I have a study that is designed such that it seems to straddle a within- and between-subject design. I posted about this previously here, but at that stage I was hoping for a simple ANOVA-like solution. I am beginning to think one does not exist and have turned to the multilevel modelling literature instead. If I find a solution here, I will post an answer to the original question as well.
To recap, my study is interested in attitudes toward the homeless and in particular whether ethnicity interacts with homelessness to increase stigma. To study this, participants read vignettes about someone and make ratings related to stigma. My independent variables are whether the character in the vignette has a home or not (homed, homeless) and ethnicity (white, black). In a perfect world, everyone would receive all four resulting conditions (homed-white, homed-black, homeless-white, homeless-black). However, due to time, each participant can receive only two. As such, each participant receives one of the following:
homeless-black / homed-white homeless-white / homed-black (the order of the two vignettes counterbalanced for each but that isn't important here – likewise, due to design constraints, we could use only a single name for each black / white character and wanted to use only 1 vignette for each homed and homeless condition)
This looks like a 2 x 2 repeated measures design in that each participant receives both levels of homelessness and both levels of ethnicity, but it isn't quite because they don't receive all four conditions, only two.

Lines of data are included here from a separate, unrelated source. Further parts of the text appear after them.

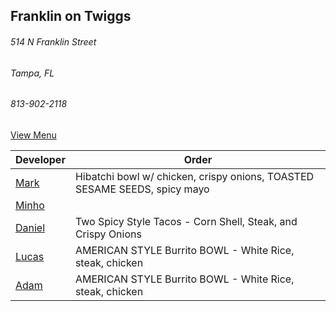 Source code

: ## Franklin on Twiggs
###### 514 N Franklin Street
###### Tampa, FL
###### 813-902-2118



[View Menu](https://www.toasttab.com/franklin-on-twiggs-eatery-and-market/v2/online-order#!/order)


Developer     | Order
--------------|---------------------
[Mark](http://github.com/mark-smithtb)              |  Hibatchi bowl w/ chicken, crispy onions, TOASTED SESAME SEEDS, spicy mayo
[Minho](https://github.com/minhochoi)               | 
[Daniel](https://github.come/dtartaglia)            | Two Spicy Style Tacos - Corn Shell, Steak, and Crispy Onions
[Lucas](https://github.com/lucasclaude)             | AMERICAN STYLE Burrito BOWL - White Rice, steak, chicken
[Adam](https://github.com/ahaubenstock)             | AMERICAN STYLE Burrito BOWL - White Rice, steak, chicken
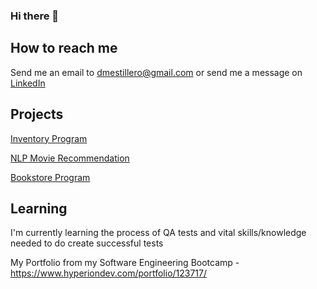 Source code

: ### Hi there 👋

## How to reach me 
Send me an email to dmestillero@gmail.com or send me a message on [LinkedIn](https://www.linkedin.com/in/dennis-estillero-5bbbb61b6/)

## Projects
[Inventory Program](https://github.com/DMEstillero/finalCapstone)

[NLP Movie Recommendation](https://github.com/DMEstillero/NLP-Next-Movie-Recommendation)

[Bookstore Program](https://github.com/DMEstillero/Bookstore-Clerk)

## Learning
I'm currently learning the process of QA tests and vital skills/knowledge needed to do create successful tests 

My Portfolio from my Software Engineering Bootcamp - https://www.hyperiondev.com/portfolio/123717/
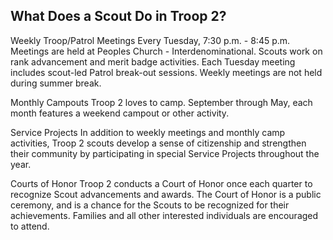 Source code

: ## What Does a Scout Do in Troop 2?
Weekly Troop/Patrol Meetings
Every Tuesday, 7:30 p.m. - 8:45 p.m.
Meetings are held at Peoples Church - Interdenominational.
Scouts work on rank advancement and merit badge activities.
Each Tuesday meeting includes scout-led Patrol break-out sessions.
Weekly meetings are not held during summer break.

Monthly Campouts
Troop 2 loves to camp. September through May, each month features a weekend campout or other activity.

Service Projects
In addition to weekly meetings and monthly camp activities, Troop 2 scouts develop a sense of citizenship and strengthen their community by participating in special Service Projects throughout the year.

Courts of Honor
Troop 2 conducts a Court of Honor once each quarter to recognize Scout advancements and awards. The Court of Honor is a public ceremony, and is a chance for the Scouts to be recognized for their achievements. Families and all other interested individuals are encouraged to attend.
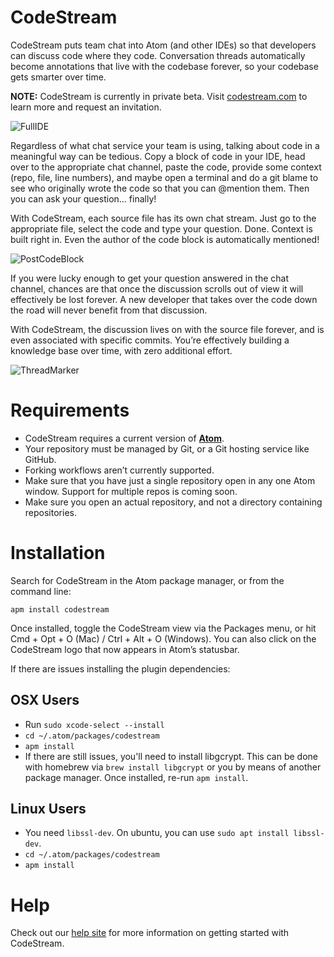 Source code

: # CodeStream

CodeStream puts team chat into Atom (and other IDEs) so that developers can discuss code where they code. Conversation threads automatically become annotations that live with the codebase forever, so your codebase gets smarter over time.

**NOTE:** CodeStream is currently in private beta. Visit [codestream.com](https://www.codestream.com) to learn more and request an invitation.

![FullIDE](https://codestream.zendesk.com/hc/article_attachments/360000712271/CodeStream.png)

Regardless of what chat service your team is using, talking about code in a meaningful way can be tedious. Copy a block of code in your IDE, head over to the appropriate chat channel, paste the code, provide some context (repo, file, line numbers), and maybe open a terminal and do a git blame to see who originally wrote the code so that you can @mention them. Then you can ask your question… finally!

With CodeStream, each source file has its own chat stream. Just go to the appropriate file, select the code and type your question. Done. Context is built right in. Even the author of the code block is automatically mentioned!

![PostCodeBlock](https://codestream.zendesk.com/hc/article_attachments/360000712411/PostCodeBlock.PNG)

If you were lucky enough to get your question answered in the chat channel, chances are that once the discussion scrolls out of view it will effectively be lost forever. A new developer that takes over the code down the road will never benefit from that discussion.

With CodeStream, the discussion lives on with the source file forever, and is even associated with specific commits. You’re effectively building a knowledge base over time, with zero additional effort.

![ThreadMarker](https://codestream.zendesk.com/hc/article_attachments/360000704952/ThreadMarker.png)

# Requirements

* CodeStream requires a current version of **[Atom](https://atom.io/)**.
* Your repository must be managed by Git, or a Git hosting service like GitHub.
* Forking workflows aren’t currently supported.
* Make sure that you have just a single repository open in any one Atom window. Support for multiple repos is coming soon.
* Make sure you open an actual repository, and not a directory containing repositories.

# Installation

Search for CodeStream in the Atom package manager, or from the command line:

`apm install codestream`

Once installed, toggle the CodeStream view via the Packages menu, or hit Cmd + Opt + O (Mac) / Ctrl + Alt + O (Windows). You can also click on the CodeStream logo that now appears in Atom’s statusbar.

If there are issues installing the plugin dependencies:

## OSX Users

* Run `sudo xcode-select --install`
* `cd ~/.atom/packages/codestream`
* `apm install`
* If there are still issues, you'll need to install libgcrypt. This can be done with homebrew via `brew install libgcrypt` or you by means of another package manager. Once installed, re-run `apm install`.

## Linux Users

* You need `libssl-dev`. On ubuntu, you can use `sudo apt install libssl-dev`.
* `cd ~/.atom/packages/codestream`
* `apm install`

# Help

Check out our [help site](https://help.codestream.com) for more information on getting started with CodeStream.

My question is, were we to fit this as a multilevel model, would it be appropriate to use the following random-effects structure (for convenience I use lme4 like notation):
stigma ~ home + ethnicity + home:ethnicity + (home + ethnicity | subject) This would include a random intercept for each participant, as well as random slopes for the main effects, but exclude the random slope for the interaction as we lack sufficient information to explore within-subject variation in that. Am I correct that this the maximal structure permitted by the data?
Open to any other advice, also, or alternate proposals for analytic approaches!